A fast test compaction method using dedicated Pure MaxSAT solver embedded in DFT flow

Abstract

Minimizing the testing cost is crucial in the context of the design for test (DFT) flow. In our observation, the test patterns generated by ATPG tools in test compression mode still contain redundancy. To tackle this obstacle, we propose a post-flow static test compaction method that utilizes a partial fault dictionary instead of a full fault dictionary to sharply reduce time and memory overhead, and leverages a dedicated Pure MaxSAT solver to re-compact the test patterns generated by ATPG tools. We also observe that ATPG tools offer a more comprehensive selection of candidate patterns for compaction in the “n-detect” mode, leading to superior compaction efficiency. In our experiments conducted on benchmark circuits ISCAS89, ITC99, and an open-source RISC-V CPU, we employed two methodologies.

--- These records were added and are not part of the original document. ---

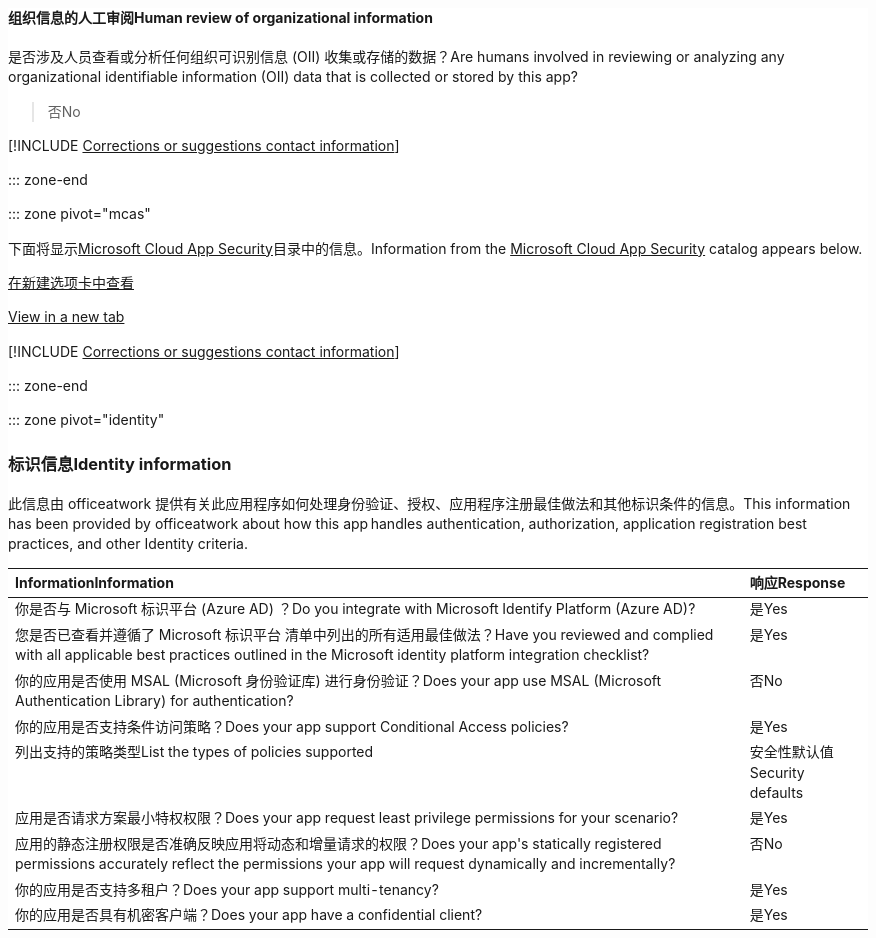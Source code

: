 #### <a name="human-review-of-organizational-information"></a><span data-ttu-id="435cb-210">组织信息的人工审阅</span><span class="sxs-lookup"><span data-stu-id="435cb-210">Human review of organizational information</span></span>

<span data-ttu-id="435cb-211">是否涉及人员查看或分析任何组织可识别信息 (OII) 收集或存储的数据？</span><span class="sxs-lookup"><span data-stu-id="435cb-211">Are humans involved in reviewing or analyzing any organizational identifiable information (OII) data that is collected or stored by this app?</span></span>

><span data-ttu-id="435cb-212">否</span><span class="sxs-lookup"><span data-stu-id="435cb-212">No</span></span>

[!INCLUDE [Corrections or suggestions contact information](../includes/corrections-or-suggestions.md)]

::: zone-end

::: zone pivot="mcas"

<span data-ttu-id="435cb-213">下面将显示[Microsoft Cloud App Security](https://www.microsoft.com/enterprise-mobility-security/cloud-app-security)目录中的信息。</span><span class="sxs-lookup"><span data-stu-id="435cb-213">Information from the [Microsoft Cloud App Security](https://www.microsoft.com/enterprise-mobility-security/cloud-app-security) catalog appears below.</span></span>

<iframe height='1020' title='<span data-ttu-id="435cb-214">Microsoft Cloud App Security信息</span><span class="sxs-lookup"><span data-stu-id="435cb-214">Microsoft Cloud App Security Information</span></span>' src='https://appmcasinfoprod.azurewebsites.net/#/dashboard/35749' frameborder='no' style='width: 100%;'></iframe><span data-ttu-id="435cb-215">

<a href="https://appmcasinfoprod.azurewebsites.net/#/dashboard/35749" target="_blank">在新建选项卡中查看</a></span><span class="sxs-lookup"><span data-stu-id="435cb-215">

<a href="https://appmcasinfoprod.azurewebsites.net/#/dashboard/35749" target="_blank">View in a new tab</a></span></span>

[!INCLUDE [Corrections or suggestions contact information](../includes/corrections-or-suggestions.md)]

::: zone-end

::: zone pivot="identity"

### <a name="identity-information"></a><span data-ttu-id="435cb-216">标识信息</span><span class="sxs-lookup"><span data-stu-id="435cb-216">Identity information</span></span>

<span data-ttu-id="435cb-217">此信息由 officeatwork 提供有关此应用程序如何处理身份验证、授权、应用程序注册最佳做法和其他标识条件的信息。</span><span class="sxs-lookup"><span data-stu-id="435cb-217">This information has been provided by officeatwork about how this app handles authentication, authorization, application registration best practices, and other Identity criteria.</span></span>

| <span data-ttu-id="435cb-218">**Information**</span><span class="sxs-lookup"><span data-stu-id="435cb-218">**Information**</span></span> | <span data-ttu-id="435cb-219">**响应**</span><span class="sxs-lookup"><span data-stu-id="435cb-219">**Response**</span></span> |
|:----------------|:-------------|
| <span data-ttu-id="435cb-220">你是否与 Microsoft 标识平台 (Azure AD) ？</span><span class="sxs-lookup"><span data-stu-id="435cb-220">Do you integrate with Microsoft Identify Platform (Azure AD)?</span></span>  | <span data-ttu-id="435cb-221">是</span><span class="sxs-lookup"><span data-stu-id="435cb-221">Yes</span></span> |
| <span data-ttu-id="435cb-222">您是否已查看并遵循了 Microsoft 标识平台 清单中列出的所有适用最佳做法？</span><span class="sxs-lookup"><span data-stu-id="435cb-222">Have you reviewed and complied with all applicable best practices outlined in the Microsoft identity platform integration checklist?</span></span>  | <span data-ttu-id="435cb-223">是</span><span class="sxs-lookup"><span data-stu-id="435cb-223">Yes</span></span> |
| <span data-ttu-id="435cb-224">你的应用是否使用 MSAL (Microsoft 身份验证库) 进行身份验证？</span><span class="sxs-lookup"><span data-stu-id="435cb-224">Does your app use MSAL (Microsoft Authentication Library) for authentication?</span></span> | <span data-ttu-id="435cb-225">否</span><span class="sxs-lookup"><span data-stu-id="435cb-225">No</span></span> |
| <span data-ttu-id="435cb-226">你的应用是否支持条件访问策略？</span><span class="sxs-lookup"><span data-stu-id="435cb-226">Does your app support Conditional Access policies?</span></span> | <span data-ttu-id="435cb-227">是</span><span class="sxs-lookup"><span data-stu-id="435cb-227">Yes</span></span> |
| <span data-ttu-id="435cb-228">列出支持的策略类型</span><span class="sxs-lookup"><span data-stu-id="435cb-228">List the types of policies supported</span></span> | <span data-ttu-id="435cb-229">安全性默认值</span><span class="sxs-lookup"><span data-stu-id="435cb-229">Security defaults</span></span> |
| <span data-ttu-id="435cb-230">应用是否请求方案最小特权权限？</span><span class="sxs-lookup"><span data-stu-id="435cb-230">Does your app request least privilege permissions for your scenario?</span></span> | <span data-ttu-id="435cb-231">是</span><span class="sxs-lookup"><span data-stu-id="435cb-231">Yes</span></span> |
| <span data-ttu-id="435cb-232">应用的静态注册权限是否准确反映应用将动态和增量请求的权限？</span><span class="sxs-lookup"><span data-stu-id="435cb-232">Does your app's statically registered permissions accurately reflect the permissions your app will request dynamically and incrementally?</span></span> | <span data-ttu-id="435cb-233">否</span><span class="sxs-lookup"><span data-stu-id="435cb-233">No</span></span> |
| <span data-ttu-id="435cb-234">你的应用是否支持多租户？</span><span class="sxs-lookup"><span data-stu-id="435cb-234">Does your app support multi-tenancy?</span></span> | <span data-ttu-id="435cb-235">是</span><span class="sxs-lookup"><span data-stu-id="435cb-235">Yes</span></span> |
| <span data-ttu-id="435cb-236">你的应用是否具有机密客户端？</span><span class="sxs-lookup"><span data-stu-id="435cb-236">Does your app have a confidential client?</span></span> | <span data-ttu-id="435cb-237">是</span><span class="sxs-lookup"><span data-stu-id="435cb-237">Yes</span></span> |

For commercial tool, we utilized a non-intrusive approach, while we adopted an intrusive method for open-source ATPG. Under the non-intrusive approach, our method achieved a maximum reduction of 34.69% in pattern count and a maximum 29.80% decrease in test cycles as evaluated by a leading commercial tool. Meanwhile, under the intrusive approach, our method attained a maximum 71.90% reduction in pattern count as evaluated by an open-source ATPG tool. Notably, fault coverage remained unchanged throughout the experiments. Furthermore, our approach demonstrates improved performance compared with existing methods.